Abstract:
Glaucoma is one of the severe visual diseases and the leading cause of irreversible
blindness by affecting the optic nerve fibre and astrocytes in human eye. Early diagnosis and cure
can play vital role in the lives of patients, and it is possible only if Glaucoma suspected patients
are checked periodically by Ophthalmologist. Various clinical examination techniques are
available that are time consuming, require multiple resources and ophthalmologist involvement.
Therefore, an automated system is preferred that support Ophthalmologist by its minimum
involvement and accurate diagnosis.
Digital retinal based fundus imaging is one of the sources available in Ophthalmology that
is used in detecting most of the eye related diseases including Glaucoma with the help of various
image processing techniques.
Fuzzy logic is a technique that can manage uncertainty and imperfection of an image in a
better way by representing it as a fuzzy set, thus producing accurate results.
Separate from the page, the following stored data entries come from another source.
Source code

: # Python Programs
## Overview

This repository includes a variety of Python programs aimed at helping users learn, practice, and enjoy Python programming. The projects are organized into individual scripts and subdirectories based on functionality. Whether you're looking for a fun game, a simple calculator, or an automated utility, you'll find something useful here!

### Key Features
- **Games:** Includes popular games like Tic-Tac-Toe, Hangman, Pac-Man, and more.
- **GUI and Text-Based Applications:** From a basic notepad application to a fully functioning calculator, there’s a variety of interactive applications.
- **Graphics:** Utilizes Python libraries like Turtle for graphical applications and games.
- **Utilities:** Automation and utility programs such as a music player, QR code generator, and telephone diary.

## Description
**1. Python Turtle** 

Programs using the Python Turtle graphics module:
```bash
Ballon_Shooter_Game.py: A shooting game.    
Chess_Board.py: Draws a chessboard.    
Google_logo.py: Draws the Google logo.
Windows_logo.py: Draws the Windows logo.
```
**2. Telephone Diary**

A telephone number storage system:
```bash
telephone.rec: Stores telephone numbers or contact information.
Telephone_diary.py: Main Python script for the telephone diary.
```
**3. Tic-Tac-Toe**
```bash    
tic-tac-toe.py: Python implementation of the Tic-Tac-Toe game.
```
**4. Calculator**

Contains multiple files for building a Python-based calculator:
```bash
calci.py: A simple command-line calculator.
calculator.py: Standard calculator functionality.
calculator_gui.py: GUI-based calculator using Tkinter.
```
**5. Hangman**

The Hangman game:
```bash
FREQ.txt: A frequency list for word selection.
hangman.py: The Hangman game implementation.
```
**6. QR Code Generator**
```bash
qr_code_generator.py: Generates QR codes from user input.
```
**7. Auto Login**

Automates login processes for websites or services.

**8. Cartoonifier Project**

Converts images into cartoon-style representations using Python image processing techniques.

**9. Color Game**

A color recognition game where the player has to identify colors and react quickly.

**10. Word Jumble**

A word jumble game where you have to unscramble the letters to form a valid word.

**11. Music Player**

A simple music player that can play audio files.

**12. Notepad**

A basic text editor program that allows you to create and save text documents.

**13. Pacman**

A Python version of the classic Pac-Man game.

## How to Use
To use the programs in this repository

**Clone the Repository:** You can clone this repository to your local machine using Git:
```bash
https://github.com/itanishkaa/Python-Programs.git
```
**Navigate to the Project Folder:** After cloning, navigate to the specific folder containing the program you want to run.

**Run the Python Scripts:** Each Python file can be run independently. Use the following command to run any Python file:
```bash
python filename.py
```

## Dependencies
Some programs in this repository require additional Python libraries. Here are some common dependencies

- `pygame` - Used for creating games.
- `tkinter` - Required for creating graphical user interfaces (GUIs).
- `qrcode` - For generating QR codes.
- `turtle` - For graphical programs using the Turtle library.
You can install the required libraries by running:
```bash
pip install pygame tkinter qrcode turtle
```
In this research, a fully automated methodology for glaucoma detection from retinal fundus
images using fuzzy logic is proposed. Cup-to-Disc Ratio (CDR), being the most accepted
physiological parameter for glaucoma detection, is calculated by segmenting Optic Disc (OD) and
Optic Cup (OC) using fuzzy logic, augmented with few morphological operations. Novel vector
based approach is used for diameter calculation of OD and OC.